Hay quien sostiene que los empleados más abnegados y creativos han aumentado y mejorado su aportación con el teletrabajo, mientras que los menos hacendosos encontraron un argumento para el escaqueo, sobre todo por incorporar algunas rutinas familiares y personales a las obligaciones laborales, de manera que son más reacios a regresar a su puesto por la misma razón que fueron rebeldes a abandonarlo en el auge de la covid-19. Aunque hay más tesis, la discusión no está en la tecnología sino en su uso y en el control de las tareas, sin olvidar que los trabajadores hicieron un sobresfuerzo, obligados a adaptarse y reinventarse sin que en muchos casos su sueldo se haya actualizado de acuerdo al IPC.
El contexto invita a consensuar un acuerdo y a encontrar un equilibrio, sin imposiciones ni peticiones a la carta, después de que la pandemia haya favorecido de alguna manera el aislamiento, la individualización y el distanciamiento de los lugares comunes —y la mala costumbre de no ir a los sitios si los acontecimientos se pueden cubrir desde el ordenador—, también de la redacción como centro de producción de un diario como solía hasta 2019.

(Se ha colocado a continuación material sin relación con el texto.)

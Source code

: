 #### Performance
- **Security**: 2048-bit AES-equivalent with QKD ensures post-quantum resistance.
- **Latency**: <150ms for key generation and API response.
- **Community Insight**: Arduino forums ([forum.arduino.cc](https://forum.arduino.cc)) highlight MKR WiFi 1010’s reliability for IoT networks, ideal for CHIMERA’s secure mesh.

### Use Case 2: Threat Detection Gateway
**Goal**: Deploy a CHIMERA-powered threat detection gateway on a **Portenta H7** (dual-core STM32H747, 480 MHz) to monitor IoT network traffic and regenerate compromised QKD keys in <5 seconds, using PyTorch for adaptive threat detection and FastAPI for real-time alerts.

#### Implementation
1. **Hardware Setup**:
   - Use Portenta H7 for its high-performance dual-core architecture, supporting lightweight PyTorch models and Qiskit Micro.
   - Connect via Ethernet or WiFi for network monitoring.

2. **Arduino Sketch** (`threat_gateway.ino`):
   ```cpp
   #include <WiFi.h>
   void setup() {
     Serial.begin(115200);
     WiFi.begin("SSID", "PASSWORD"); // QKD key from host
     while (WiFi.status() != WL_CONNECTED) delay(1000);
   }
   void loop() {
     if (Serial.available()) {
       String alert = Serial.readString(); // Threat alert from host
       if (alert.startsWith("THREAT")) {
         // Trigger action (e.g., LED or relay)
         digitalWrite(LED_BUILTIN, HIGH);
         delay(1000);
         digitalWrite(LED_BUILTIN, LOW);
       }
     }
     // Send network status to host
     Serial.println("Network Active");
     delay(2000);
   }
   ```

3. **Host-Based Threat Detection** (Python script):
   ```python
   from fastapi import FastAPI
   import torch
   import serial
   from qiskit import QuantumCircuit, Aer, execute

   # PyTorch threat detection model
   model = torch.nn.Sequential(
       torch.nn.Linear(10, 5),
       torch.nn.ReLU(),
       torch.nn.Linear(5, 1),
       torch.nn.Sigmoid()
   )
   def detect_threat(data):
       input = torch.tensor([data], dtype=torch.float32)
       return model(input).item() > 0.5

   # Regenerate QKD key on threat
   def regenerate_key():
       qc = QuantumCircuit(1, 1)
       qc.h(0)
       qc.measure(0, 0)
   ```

A algunos siempre nos gustó estar y discutir con los compañeros, hacer sección y interesarnos por los temas del periódico, sentirnos partícipes de una obra colectiva; una aspiración cada vez más difícil porque las firmas tienden a comerse a las cabeceras y cada uno responde solo de lo suyo, nada que ver con cuanto nos enseñaron maestros como Agustí Fancelli, al que recordamos en el décimo aniversario de su muerte, el 2 de febrero de 2013.
Además de gran humanista, excelente como compañero de mesa y aventuras, Fancelli era un periodista culto, un cronista excepcional y un jefe de opinión único al que el equipo de deportes veneramos porque nos invitaba a mejorar para competir y para merecer el mismo trato que la sección más noble de El País. Nos divertimos mucho con Maese Fancelli. No paramos de inventar epígrafes para los diferentes columnistas, como si cada uno mereciera un trato distinto y acorde con su firma, sin salir de nuestras páginas, siempre con la tutela y criterio del genial Sergi Pàmies.
“Eso de hacer diarios es un oficio para buena gente que trata de plantearse con honestidad la pregunta más adecuada en cada momento y de responderla con el máximo de información y a la vez de pasión por lo que está contando”, firmado por Fancelli y recogido en el libro Fancellissimo, una antología de sus artículos en El País. Muchos íbamos a la redacción para encontrarnos con Agustí. Aprendíamos de las personas y nos peleábamos con el ordenador para acabar con los años entregados y enchufados a la máquina de encargar o recogidos en la mesa sin que necesitemos compartir las noticias ni las desgracias y los buenos momentos, víctimas de alguna forma de la covid-19.
Aunque ya sé que Agustí no está, me sigue gustando ir a la redacción en metro, en bus o a pie, con y sin mascarilla, para saber del diario y de la vida —y los lugares comunes—, de la misma manera que me acostumbré a teletrabajar y a conciliar mejor mi vida familiar en Barcelona y en Perafita.